Kahaani is a 2012 Indian mystery thriller film directed and co-produced by Sujoy Ghosh. The film stars Vidya Balan as the protagonist, and features Parambrata Chatterjee, Nawazuddin Siddiqui, and Saswata Chatterjee in supporting roles. The film was edited by Namrata Rao, with the cinematography provided by Setu. Set in the city of Kolkata during the festivities of Durga Puja, Kahaani follows the life of a pregnant woman, Vidya Bagchi (Vidya Balan), in search of her husband, a man whose existence is denied by the people she encounters.
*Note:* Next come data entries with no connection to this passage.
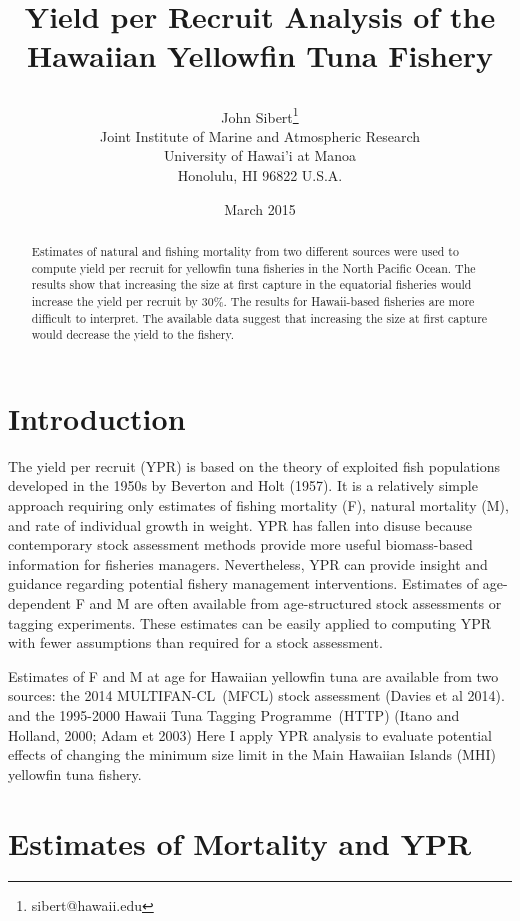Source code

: \documentclass[12pt,letterpaper,twoside]{article}
\title{Yield per Recruit Analysis of the Hawaiian
Yellowfin Tuna Fishery
\date{March 2015}}
\author{
John Sibert\thanks{sibert@hawaii.edu}\\
Joint Institute of Marine and Atmospheric Research\\
University of Hawai'i at Manoa\\
Honolulu, HI  96822 U.S.A.\\[0.125in]
}
\newcommand\MFCL{MULTIFAN-CL}
\newcommand\HTTP{Hawaii Tuna Tagging Programme}
\begin{document}
\maketitle

\begin{abstract}
Estimates of natural and fishing mortality from two different sources
were used to compute yield per recruit for yellowfin tuna fisheries in
the North Pacific Ocean. The results show that increasing the size at
first capture in the equatorial fisheries would increase the yield per
recruit by 30\%. The results for Hawaii-based fisheries are more
difficult to interpret. The available data suggest that increasing the
size at first capture would decrease the yield to the fishery.
\end{abstract}

\section*{Introduction}
The yield per recruit (YPR) is based on the theory of exploited fish
populations developed in the 1950s
by Beverton and Holt (1957). It is a relatively simple
approach requiring only estimates of fishing mortality (F), natural
mortality (M), and rate of individual growth in weight. YPR has fallen into
disuse because contemporary stock assessment methods provide more useful
biomass-based
information for fisheries managers. 
Nevertheless, YPR can provide insight and guidance regarding potential
fishery management interventions.
Estimates of age-dependent F and M are often available from
age-structured stock
assessments or tagging experiments. These estimates can be easily
applied to computing YPR with fewer assumptions than required for a
stock assessment. 

Estimates of F and M at age for Hawaiian yellowfin tuna are available
from two sources: 
the 2014 \MFCL\ (MFCL) stock assessment (Davies et al 2014).
and 
the 1995-2000 \HTTP\ (HTTP) (Itano and Holland, 2000; Adam et 2003) 
Here I
apply YPR analysis to evaluate potential effects of changing the
minimum size limit in the Main Hawaiian Islands (MHI) yellowfin tuna
fishery.

\section*{Estimates of Mortality and YPR}
\end{document}
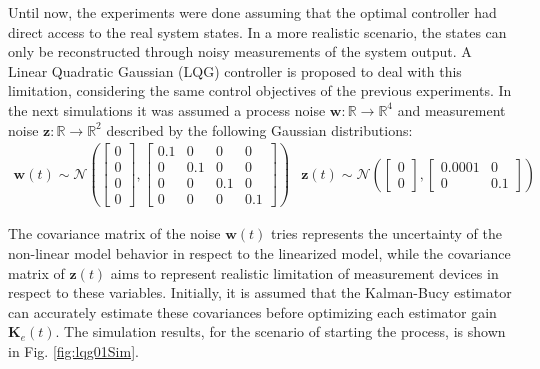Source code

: \documentclass[a4paper,11pt]{book}
\numberwithin{figure}{chapter}
\numberwithin{equation}{chapter}
\numberwithin{table}{chapter}
\theoremstyle{definition}
\begin{document}
Until now, the experiments were done assuming that the optimal controller had direct access to the real system states. In a more realistic scenario, the states can only be reconstructed through noisy measurements of the system output. A Linear Quadratic Gaussian (LQG) controller is proposed to deal with this limitation, considering the same control objectives of the previous experiments. In the next simulations it was assumed a process noise $\bm{w} : \mathbb{R} \rightarrow \mathbb{R}^{4}$ and measurement noise $\bm{z} : \mathbb{R} \rightarrow \mathbb{R}^{2}$ described by the following Gaussian distributions:
\begin{equation}
\begin{matrix}
	\bm{w}(t) \sim \mathcal{N}\left( \begin{bmatrix} 0 \\ 0 \\ 0 \\ 0 \end{bmatrix}, \begin{bmatrix} 0.1 & 0 & 0 & 0 \\ 0 & 0.1 & 0 & 0 \\ 0 & 0 & 0.1 & 0 \\ 0 & 0 & 0 & 0.1 \end{bmatrix} \right) & 
\bm{z}(t) \sim \mathcal{N}\left( \begin{bmatrix} 0 \\ 0 \end{bmatrix}, \begin{bmatrix} 0.0001 & 0 \\ 0 & 0.1 \end{bmatrix} \right)
\end{matrix}
\end{equation}

The covariance matrix of the noise $\bm{w}(t)$ tries represents the uncertainty of the non-linear model behavior in respect to the linearized model, while the covariance matrix of $\bm{z}(t)$ aims to represent realistic limitation of measurement devices in respect to these variables. Initially, it is assumed that the Kalman-Bucy estimator can accurately estimate these covariances before optimizing each estimator gain $\bm{K}_e(t)$. The simulation results, for the scenario of starting the process, is shown in Fig. \ref{fig:lqg01Sim}.
 
\end{document}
Made on a budget of ₹80 million, Kahaani was released on 9 March 2012 and grossed over ₹1.04 billion worldwide after a 50-day theatrical run. The film garnered awards and nominations in several categories, with particular praise for its direction and the performance of the lead actress. As of 2014, the film has won 28 awards.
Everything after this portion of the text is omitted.